> [Work to be completed] Once you reach the line containing "By the way, if" in the entries below, write out that line and each one after it down to the line containing "- **What's one thing that people fail", exactly and with nothing added.

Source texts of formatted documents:
>>>>

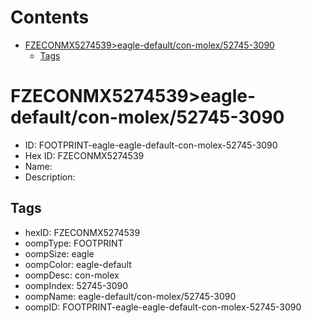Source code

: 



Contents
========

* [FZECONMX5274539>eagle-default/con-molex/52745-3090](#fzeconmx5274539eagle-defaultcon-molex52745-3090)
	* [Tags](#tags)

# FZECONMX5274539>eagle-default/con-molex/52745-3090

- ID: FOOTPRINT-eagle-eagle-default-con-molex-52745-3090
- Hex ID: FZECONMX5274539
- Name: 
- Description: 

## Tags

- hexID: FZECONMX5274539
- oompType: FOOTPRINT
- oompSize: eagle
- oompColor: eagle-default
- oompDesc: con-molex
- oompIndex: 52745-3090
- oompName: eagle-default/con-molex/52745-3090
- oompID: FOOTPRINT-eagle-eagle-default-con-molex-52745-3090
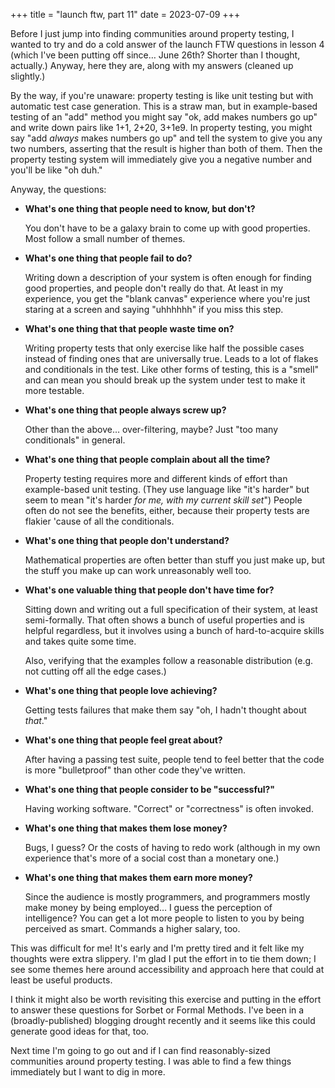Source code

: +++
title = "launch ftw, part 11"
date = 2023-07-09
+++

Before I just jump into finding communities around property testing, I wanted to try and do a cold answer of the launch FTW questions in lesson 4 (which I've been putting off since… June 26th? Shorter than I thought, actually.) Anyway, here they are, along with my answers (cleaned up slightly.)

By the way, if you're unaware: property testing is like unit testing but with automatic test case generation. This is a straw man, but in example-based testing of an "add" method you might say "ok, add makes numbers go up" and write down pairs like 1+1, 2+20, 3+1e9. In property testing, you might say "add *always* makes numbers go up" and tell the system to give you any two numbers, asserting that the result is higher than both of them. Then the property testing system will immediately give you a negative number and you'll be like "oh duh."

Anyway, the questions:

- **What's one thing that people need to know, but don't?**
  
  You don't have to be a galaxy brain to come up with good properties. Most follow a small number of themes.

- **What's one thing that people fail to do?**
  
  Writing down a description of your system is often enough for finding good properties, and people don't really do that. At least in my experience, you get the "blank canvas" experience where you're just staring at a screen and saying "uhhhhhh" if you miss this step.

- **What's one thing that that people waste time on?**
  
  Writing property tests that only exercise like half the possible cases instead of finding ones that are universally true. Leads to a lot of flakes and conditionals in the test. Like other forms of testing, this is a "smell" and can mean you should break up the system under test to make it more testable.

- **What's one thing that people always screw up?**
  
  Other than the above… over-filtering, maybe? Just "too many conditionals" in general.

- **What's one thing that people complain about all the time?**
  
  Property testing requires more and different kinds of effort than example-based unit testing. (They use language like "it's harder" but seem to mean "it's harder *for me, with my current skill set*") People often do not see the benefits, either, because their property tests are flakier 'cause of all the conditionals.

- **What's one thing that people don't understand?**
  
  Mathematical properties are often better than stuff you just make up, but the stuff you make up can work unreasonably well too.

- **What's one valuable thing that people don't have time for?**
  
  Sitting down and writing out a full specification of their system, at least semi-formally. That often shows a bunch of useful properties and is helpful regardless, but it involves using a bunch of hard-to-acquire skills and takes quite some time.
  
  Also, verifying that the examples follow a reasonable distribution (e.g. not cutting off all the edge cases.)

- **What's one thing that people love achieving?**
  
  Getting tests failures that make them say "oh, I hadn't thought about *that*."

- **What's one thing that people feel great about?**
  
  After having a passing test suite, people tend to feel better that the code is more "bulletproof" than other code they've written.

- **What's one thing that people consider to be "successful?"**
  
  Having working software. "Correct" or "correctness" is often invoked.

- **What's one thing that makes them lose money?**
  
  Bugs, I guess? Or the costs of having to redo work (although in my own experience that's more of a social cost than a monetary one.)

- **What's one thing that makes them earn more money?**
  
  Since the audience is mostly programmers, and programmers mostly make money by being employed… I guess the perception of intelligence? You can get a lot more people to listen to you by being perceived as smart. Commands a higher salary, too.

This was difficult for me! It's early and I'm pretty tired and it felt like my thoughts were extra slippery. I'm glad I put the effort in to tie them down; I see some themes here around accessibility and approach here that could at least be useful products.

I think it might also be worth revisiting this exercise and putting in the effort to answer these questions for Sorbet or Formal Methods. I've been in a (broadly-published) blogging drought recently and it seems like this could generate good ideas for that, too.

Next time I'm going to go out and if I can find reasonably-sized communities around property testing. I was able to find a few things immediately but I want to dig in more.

<<<<
>>>>

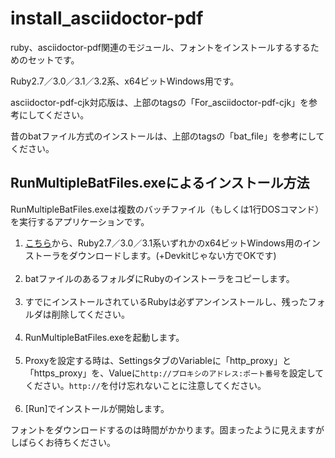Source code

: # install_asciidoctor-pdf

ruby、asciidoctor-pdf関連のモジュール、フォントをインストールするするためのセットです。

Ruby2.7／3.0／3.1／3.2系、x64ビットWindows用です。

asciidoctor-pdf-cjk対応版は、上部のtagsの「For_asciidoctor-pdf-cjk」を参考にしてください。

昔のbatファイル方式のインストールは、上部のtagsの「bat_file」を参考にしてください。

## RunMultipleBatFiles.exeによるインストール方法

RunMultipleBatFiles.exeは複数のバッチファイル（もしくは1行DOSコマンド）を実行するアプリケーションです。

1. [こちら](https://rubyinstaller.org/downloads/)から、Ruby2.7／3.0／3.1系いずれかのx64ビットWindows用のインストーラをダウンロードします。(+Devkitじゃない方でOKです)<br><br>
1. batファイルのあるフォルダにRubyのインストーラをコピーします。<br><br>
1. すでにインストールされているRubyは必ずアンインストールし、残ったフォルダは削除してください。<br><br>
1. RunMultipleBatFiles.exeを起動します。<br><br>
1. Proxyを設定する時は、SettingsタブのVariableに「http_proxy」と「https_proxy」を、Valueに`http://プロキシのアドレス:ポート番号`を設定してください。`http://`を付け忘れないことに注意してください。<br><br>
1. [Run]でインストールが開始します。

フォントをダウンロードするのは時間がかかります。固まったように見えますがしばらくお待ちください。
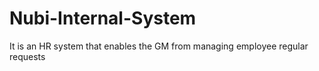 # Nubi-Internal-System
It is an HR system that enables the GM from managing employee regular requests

<<<<
>>>>

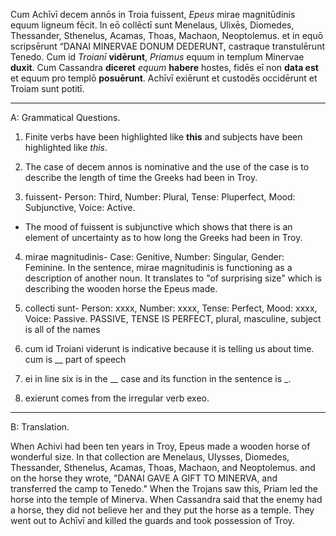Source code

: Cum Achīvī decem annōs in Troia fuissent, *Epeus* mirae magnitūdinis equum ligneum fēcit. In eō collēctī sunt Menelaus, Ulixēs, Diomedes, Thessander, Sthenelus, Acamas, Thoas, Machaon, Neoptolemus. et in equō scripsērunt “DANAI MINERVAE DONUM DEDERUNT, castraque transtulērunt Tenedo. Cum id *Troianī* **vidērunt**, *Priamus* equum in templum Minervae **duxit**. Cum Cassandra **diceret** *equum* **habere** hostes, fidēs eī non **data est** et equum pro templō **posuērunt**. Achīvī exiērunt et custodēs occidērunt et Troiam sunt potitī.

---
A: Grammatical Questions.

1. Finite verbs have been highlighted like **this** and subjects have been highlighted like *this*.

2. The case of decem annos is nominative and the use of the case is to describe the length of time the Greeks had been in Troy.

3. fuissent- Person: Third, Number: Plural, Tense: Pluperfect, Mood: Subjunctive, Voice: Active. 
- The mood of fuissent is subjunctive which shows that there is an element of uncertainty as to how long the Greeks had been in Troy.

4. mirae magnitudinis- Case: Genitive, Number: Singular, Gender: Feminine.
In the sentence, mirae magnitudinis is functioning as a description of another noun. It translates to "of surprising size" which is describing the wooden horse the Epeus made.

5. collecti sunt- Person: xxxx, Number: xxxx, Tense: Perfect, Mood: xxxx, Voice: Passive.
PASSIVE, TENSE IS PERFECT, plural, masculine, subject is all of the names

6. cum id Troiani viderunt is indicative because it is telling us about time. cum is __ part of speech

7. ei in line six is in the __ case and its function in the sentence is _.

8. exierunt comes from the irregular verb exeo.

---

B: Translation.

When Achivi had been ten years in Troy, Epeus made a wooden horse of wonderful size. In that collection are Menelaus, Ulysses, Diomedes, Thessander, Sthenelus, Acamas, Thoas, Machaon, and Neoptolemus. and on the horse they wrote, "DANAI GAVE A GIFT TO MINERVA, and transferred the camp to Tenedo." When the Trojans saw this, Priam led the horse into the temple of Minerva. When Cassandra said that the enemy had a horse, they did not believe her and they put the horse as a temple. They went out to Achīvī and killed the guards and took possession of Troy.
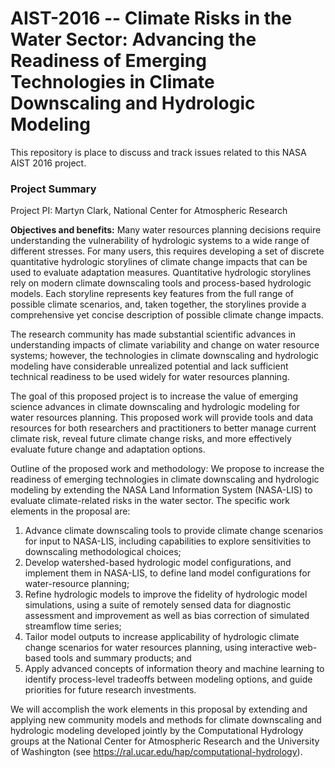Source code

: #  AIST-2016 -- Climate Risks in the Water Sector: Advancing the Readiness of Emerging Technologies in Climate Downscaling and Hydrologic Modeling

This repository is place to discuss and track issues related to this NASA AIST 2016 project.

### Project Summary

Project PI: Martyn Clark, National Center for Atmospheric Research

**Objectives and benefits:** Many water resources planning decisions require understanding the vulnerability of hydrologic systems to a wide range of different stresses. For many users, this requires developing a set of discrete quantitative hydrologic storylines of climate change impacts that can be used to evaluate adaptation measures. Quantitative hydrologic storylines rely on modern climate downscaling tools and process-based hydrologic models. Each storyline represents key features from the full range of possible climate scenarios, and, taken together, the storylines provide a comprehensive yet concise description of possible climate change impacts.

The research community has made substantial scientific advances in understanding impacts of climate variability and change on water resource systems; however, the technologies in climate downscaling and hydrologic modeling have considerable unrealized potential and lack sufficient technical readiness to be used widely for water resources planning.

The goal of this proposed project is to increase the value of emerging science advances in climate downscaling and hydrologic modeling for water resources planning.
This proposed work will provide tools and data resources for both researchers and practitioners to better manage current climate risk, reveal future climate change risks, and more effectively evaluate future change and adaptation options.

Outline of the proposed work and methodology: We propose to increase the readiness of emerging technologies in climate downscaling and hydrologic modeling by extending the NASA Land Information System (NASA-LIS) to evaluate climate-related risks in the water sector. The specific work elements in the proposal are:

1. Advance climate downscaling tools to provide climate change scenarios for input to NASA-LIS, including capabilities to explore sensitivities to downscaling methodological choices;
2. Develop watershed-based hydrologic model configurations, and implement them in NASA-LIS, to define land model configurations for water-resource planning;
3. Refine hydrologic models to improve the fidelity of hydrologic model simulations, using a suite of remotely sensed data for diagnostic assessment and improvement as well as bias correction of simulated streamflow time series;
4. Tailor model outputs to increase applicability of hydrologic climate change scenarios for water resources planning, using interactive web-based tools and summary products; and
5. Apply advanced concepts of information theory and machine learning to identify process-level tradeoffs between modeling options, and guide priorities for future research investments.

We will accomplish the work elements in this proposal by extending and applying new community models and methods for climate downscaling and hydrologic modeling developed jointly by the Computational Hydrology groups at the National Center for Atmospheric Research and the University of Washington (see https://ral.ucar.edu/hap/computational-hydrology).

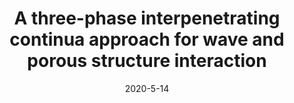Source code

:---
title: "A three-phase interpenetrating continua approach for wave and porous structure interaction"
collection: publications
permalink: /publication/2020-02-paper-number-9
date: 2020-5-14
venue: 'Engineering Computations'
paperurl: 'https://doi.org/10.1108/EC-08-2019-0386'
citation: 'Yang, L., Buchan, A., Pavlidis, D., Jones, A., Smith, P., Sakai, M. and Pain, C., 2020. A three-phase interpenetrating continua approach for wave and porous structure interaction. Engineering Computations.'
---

<<<<

> [Exercise answer]
By the way, if you're unaware: property testing is like unit testing but with automatic test case generation. This is a straw man, but in example-based testing of an "add" method you might say "ok, add makes numbers go up" and write down pairs like 1+1, 2+20, 3+1e9. In property testing, you might say "add *always* makes numbers go up" and tell the system to give you any two numbers, asserting that the result is higher than both of them. Then the property testing system will immediately give you a negative number and you'll be like "oh duh."

Anyway, the questions:

- **What's one thing that people need to know, but don't?**
  
  You don't have to be a galaxy brain to come up with good properties. Most follow a small number of themes.

- **What's one thing that people fail to do?**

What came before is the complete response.